Preheat oven to 350 degrees F. Grease or spray with a nonstick cooking spray a 9x13 baking dish. Set aside. Lay (one at a time) tortilla on a flat surface, add about 2 tablespoons shredded beef mixture to the middle of the fried tortilla and top with about 1 teaspoon shredded cheese. Roll the tortilla tightly and place in the baking dish (seam side down). Repeat until all 12 tortillas are filled. (For best results, line the enchiladas into two rows of 6).Pour the enchilada sauce evenly over the top of the filled tortillas, and then add remaining shredded cheese evenly to the top of the sauce and top with the sliced olives.Cover baking dish with foil and bake in preheated oven for 35 to 40 minutes, or until bubbly and hot. Serve with sour cream, optional.
Makes: 6 servings.

Saturday, May 5, 2018

Oatmeal fingers

Oatmeal fingers

Ingredients

10 heaped tbsp porridge oats or 2 packets of instant oatmeal (or a mix or oats, millet flakes or barley flakes to provide a mix of grains to your baby’s diet)

10 tbsp full fat cow’s milk (or any milk really.)

1 to 2 tsp ground cinnamon

½ mashed banana (optional)

Strawberry jam (optional)

Method

Pour the oats into a small, flat bottomed microwave proof dish and pour over the milk. Add the cinnamon and mix together. Press the oat mix down into the dish with the back of the spoon and cook in the microwave for 2 minutes on high.

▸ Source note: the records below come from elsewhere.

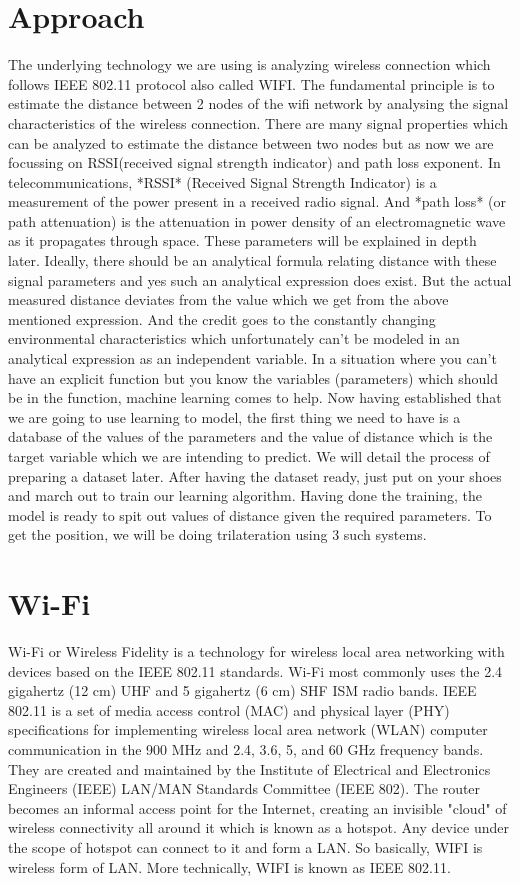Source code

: \documentclass[12pt]{article}
\begin{document}
\section{Approach}
The underlying technology we are using is analyzing wireless connection which follows IEEE 802.11 protocol also called WIFI. 
The fundamental principle is to estimate the distance between 2 nodes of the wifi network by analysing the signal characteristics of the wireless connection. There are many signal properties which can be analyzed to estimate the distance between two nodes but as now we are focussing on RSSI(received signal strength indicator) and path loss exponent. In telecommunications, *RSSI* (Received Signal Strength Indicator) is a measurement of the power present in a received radio signal. And *path loss* (or path attenuation) is the attenuation in power density of an electromagnetic wave as it propagates through space. These parameters will be explained in depth later.
Ideally, there should be an analytical formula relating distance with these signal parameters and yes such an analytical expression does exist. But the actual measured distance deviates from the value which we get from the above mentioned expression. And the credit goes to the constantly changing environmental characteristics which unfortunately can't be modeled in an analytical expression as an independent variable. In a situation where you can't have an explicit function but you know the variables (parameters) which should be in the function, machine learning comes to help. Now having established that we are going to use learning to model, the first thing we need to have is a database of the values of the parameters and the value of distance which is the target variable which we are intending to predict. 
We will detail the process of preparing a dataset later. After having the dataset ready, just put on your shoes and march out to train our learning algorithm. Having done the training, the model is ready to spit out values of distance given the required parameters. To get the position, we will be doing trilateration using 3 such systems.

\section{Wi-Fi}
Wi-Fi or Wireless Fidelity is a technology for wireless local area networking with devices based on the IEEE 802.11 standards. Wi-Fi most commonly uses the 2.4 gigahertz (12 cm) UHF and 5 gigahertz (6 cm) SHF ISM radio bands.
IEEE 802.11 is a set of media access control (MAC) and physical layer (PHY) specifications for implementing wireless local area network (WLAN) computer communication in the 900 MHz and 2.4, 3.6, 5, and 60 GHz frequency bands. They are created and maintained by the Institute of Electrical and Electronics Engineers (IEEE) LAN/MAN Standards Committee (IEEE 802). 
The router becomes an informal access point for the Internet, creating an invisible "cloud" of wireless connectivity all around it which is known as a hotspot. Any device under the scope of hotspot can connect to it and form a LAN. So basically, WIFI is wireless form of LAN. More technically, WIFI is known as IEEE 802.11.
\end{document}
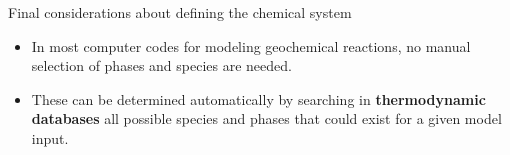 %
%
\begin{frame}[<+->]{Final considerations about defining the chemical system}
\begin{itemize}
\item In most computer codes for modeling geochemical reactions, no manual
selection of phases and species are needed. 
\item These can be determined automatically by searching in \textbf{thermodynamic
databases} all possible species and phases that could exist for a
given model input. 
\end{itemize}
\end{frame}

Cut into fingers and serve once cool.

If you don’t want to use the microwave, these work just as well in the oven. Heat the oven to 375F and cook for 15 to 30 minutes.

Notes

Storage: Lasts 3 to 4 days in an air tight container in the fridge

Wednesday, May 2, 2018

Carrot Ducks

Ingredients

200 g grated carrots (around 1 1/2 packed cups)
1/2 cup water
70 g grated cheddar cheese (1/2 cup)
2 eggs
4 tbsp flour

Instructions

Pre heat oven to 180C / 350F / Gas 4

Mixed the carrot and water in a bowl, cover and microwave on high for 3 mins

Drain the carrots and then place them on a clean cloth / absorbent paper and squeeze out the liquid. (You need to get the carrots quite dry)

Place the carrots back in the bowl and mix with the remaining ingredients

Prepare a baking tray with baking paper or use a silicon baking sheet

Form star shapes of the mixture onto the sheet using a cookie cutter.

Bake for approx. 33mins (until crispy on the sides). I made 12 larger ducks.